Needle in a Haystack

Tutorials – odfgrep

Article from Issue 213/2018
Author(s):

What grep cannot accomplish with LibreOffice and OpenOffice documents, a small odfgrep script can.

If you have a lot of text files, slide shows, and spreadsheets on your computer, you will need, sooner or later, to know quickly which files contain certain words or sentences. You might also want to use that information to perform some other actions automatically, like sending email notifications or adding new records to a database. Sometimes, you can do this with the Recoll desktop search engine described in the previous issue of Linux Pro Magazine [1]. Should you, however, want something lighter or more flexible than Recoll, try odfgrep: It not only might work better, but also teach you other, very efficient ways to manage all your office documents.

What and Why

A really basic knowledge of the command line and Bash syntax is helpful, but not mandatory: The code is short and explained as accurately as possible, to help you learn some basics of shell programming, if needed.

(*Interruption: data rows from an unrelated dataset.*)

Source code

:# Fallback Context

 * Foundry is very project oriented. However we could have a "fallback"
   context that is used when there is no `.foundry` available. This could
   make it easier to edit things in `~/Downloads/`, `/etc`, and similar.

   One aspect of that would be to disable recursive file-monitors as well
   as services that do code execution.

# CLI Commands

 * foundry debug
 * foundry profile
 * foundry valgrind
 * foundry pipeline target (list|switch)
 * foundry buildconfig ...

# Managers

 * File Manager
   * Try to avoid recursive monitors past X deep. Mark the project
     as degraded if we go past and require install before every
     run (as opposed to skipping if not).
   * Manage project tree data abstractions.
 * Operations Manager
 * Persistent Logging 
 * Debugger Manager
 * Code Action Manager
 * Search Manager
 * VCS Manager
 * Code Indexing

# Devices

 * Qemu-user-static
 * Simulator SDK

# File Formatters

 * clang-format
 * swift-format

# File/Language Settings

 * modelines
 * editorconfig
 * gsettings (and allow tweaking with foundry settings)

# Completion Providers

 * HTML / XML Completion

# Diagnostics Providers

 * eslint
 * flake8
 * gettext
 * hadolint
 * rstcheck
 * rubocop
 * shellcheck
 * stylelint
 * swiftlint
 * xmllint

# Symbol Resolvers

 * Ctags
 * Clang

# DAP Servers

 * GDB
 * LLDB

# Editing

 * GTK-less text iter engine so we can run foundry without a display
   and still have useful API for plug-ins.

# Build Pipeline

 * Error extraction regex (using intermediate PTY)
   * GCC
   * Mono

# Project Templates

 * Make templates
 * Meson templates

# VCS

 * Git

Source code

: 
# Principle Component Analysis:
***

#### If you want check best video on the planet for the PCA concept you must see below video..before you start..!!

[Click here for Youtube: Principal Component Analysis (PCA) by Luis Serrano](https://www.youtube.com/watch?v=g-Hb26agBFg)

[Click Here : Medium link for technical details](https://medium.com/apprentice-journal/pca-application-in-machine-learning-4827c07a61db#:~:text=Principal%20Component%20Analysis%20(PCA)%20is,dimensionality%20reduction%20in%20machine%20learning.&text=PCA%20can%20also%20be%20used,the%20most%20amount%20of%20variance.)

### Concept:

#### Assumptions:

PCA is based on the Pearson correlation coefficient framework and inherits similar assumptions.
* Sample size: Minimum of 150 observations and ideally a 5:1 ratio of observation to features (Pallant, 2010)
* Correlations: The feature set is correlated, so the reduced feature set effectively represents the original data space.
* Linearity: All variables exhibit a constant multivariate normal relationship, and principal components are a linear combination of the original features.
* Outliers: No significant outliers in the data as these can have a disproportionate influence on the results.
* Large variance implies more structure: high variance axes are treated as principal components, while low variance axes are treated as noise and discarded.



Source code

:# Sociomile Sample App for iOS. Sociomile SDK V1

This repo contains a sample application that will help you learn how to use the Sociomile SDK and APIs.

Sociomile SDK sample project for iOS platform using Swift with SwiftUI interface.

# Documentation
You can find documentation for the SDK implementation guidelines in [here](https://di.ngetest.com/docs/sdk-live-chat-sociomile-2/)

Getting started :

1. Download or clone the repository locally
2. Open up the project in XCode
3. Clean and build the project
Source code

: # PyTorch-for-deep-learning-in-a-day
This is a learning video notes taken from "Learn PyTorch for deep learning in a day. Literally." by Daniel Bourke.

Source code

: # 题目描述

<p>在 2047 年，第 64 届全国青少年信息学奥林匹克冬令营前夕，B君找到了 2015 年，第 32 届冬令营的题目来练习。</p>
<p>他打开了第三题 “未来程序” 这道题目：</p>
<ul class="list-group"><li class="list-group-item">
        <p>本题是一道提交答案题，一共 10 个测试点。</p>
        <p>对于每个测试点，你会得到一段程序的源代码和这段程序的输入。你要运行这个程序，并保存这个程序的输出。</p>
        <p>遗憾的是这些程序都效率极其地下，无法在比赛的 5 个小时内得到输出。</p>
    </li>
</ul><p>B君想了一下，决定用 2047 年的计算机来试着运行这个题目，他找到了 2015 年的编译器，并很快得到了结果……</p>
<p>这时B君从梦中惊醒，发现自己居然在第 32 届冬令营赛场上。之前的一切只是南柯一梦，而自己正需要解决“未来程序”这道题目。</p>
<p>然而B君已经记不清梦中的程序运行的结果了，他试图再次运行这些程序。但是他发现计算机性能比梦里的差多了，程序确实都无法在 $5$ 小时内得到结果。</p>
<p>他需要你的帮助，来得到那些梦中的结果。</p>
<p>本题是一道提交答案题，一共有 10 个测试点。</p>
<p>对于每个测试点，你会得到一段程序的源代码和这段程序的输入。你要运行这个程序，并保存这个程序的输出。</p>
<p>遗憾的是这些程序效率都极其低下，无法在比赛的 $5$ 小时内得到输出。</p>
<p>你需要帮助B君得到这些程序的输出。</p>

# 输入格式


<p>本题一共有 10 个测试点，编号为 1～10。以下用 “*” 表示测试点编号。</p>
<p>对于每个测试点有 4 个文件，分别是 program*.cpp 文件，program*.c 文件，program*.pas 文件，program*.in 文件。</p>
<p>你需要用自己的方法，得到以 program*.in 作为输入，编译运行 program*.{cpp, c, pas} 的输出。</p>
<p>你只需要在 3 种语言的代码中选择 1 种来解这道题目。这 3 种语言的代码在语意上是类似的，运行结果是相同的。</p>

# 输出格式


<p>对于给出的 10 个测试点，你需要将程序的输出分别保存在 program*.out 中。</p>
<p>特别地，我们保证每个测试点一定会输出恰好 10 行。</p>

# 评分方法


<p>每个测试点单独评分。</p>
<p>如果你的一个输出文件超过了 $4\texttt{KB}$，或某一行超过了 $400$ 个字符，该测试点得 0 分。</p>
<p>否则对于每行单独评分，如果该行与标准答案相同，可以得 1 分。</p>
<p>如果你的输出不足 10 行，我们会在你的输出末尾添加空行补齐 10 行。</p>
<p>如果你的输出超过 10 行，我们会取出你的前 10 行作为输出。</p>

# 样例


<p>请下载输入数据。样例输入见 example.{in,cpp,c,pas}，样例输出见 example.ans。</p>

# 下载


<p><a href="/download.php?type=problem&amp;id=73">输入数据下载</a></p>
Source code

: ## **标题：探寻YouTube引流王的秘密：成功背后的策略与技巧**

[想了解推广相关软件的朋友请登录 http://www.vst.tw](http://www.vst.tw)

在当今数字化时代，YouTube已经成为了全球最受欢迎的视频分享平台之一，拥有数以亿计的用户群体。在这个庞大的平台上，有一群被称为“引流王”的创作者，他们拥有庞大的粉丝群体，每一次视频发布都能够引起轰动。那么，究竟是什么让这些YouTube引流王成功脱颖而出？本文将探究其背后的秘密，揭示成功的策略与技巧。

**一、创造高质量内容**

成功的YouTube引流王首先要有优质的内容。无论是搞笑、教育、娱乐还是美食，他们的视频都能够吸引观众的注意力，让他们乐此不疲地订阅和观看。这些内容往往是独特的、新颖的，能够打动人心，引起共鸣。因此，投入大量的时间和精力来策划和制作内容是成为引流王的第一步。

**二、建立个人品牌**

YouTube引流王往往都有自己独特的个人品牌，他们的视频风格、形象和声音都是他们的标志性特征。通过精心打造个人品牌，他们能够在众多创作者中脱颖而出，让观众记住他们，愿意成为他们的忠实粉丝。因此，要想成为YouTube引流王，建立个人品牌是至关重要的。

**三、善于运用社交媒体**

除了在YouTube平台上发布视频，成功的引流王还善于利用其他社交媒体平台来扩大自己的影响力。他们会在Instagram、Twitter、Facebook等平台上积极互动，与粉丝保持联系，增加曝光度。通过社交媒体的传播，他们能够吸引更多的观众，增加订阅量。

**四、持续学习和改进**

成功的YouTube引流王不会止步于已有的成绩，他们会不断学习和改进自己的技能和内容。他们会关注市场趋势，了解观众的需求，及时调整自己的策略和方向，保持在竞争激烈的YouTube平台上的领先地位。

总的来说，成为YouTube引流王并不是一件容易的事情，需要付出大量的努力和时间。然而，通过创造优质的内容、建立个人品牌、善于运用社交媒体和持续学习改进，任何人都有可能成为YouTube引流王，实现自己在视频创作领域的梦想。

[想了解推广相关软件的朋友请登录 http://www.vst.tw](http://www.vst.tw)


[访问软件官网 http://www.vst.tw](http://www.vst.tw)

In fact, the hardest part of this whole tutorial may not be the code itself, but figuring out why you might want to learn and use it. In a nutshell, learning how to search or otherwise process ODF files from the command line, with odfgrep or similar tools, can help you to become a much more productive desktop user, able to delegate to your computer many more otherwise very time-consuming tasks. That's it, really.

What Is grep?

The Unix world, to which Linux belongs, has been using and improving tools for automatic processing of plain text files for decades. The grep command-line program is one of those tools and is one of the reasons why Linux is so great at text processing. By default the grep utility searches for lines that match a given pattern in all the files passed to it and then prints the lines or counts the occurrences. The grep options you are most likely to use are:

  • -c (count): Print the number of lines matching the pattern.
  • -l (list): Print only the name of each input file that contains the pattern.
  • -v (invert match): Print only the lines that do not match the pattern.

All Hail ODF!

ODF is more than just a really open standard, which of course is an extremely important thing in and of itself. Compared with Microsoft Office file formats, or to almost any other format with comparable features, ODF is also very, very simple to analyze or generate automatically. In fact, as you can see in Figure 1, any ODF text, presentation, or spreadsheet is nothing but a ZIP archive of eXtensible Markup Language (XML) files, each with a predefined name and purpose, and pictures. XML is very verbose, but it is plain text, with tons of Free Software libraries, programs, and documentation to easily process it. At the end of this tutorial, for example, I include a link that contains my own little scripts for automatically generating ODF invoices or slide shows.

Figure 1: An ODF file is just an ordinary ZIP archive of images, folders, and XML files, each with its own, fully documented purpose.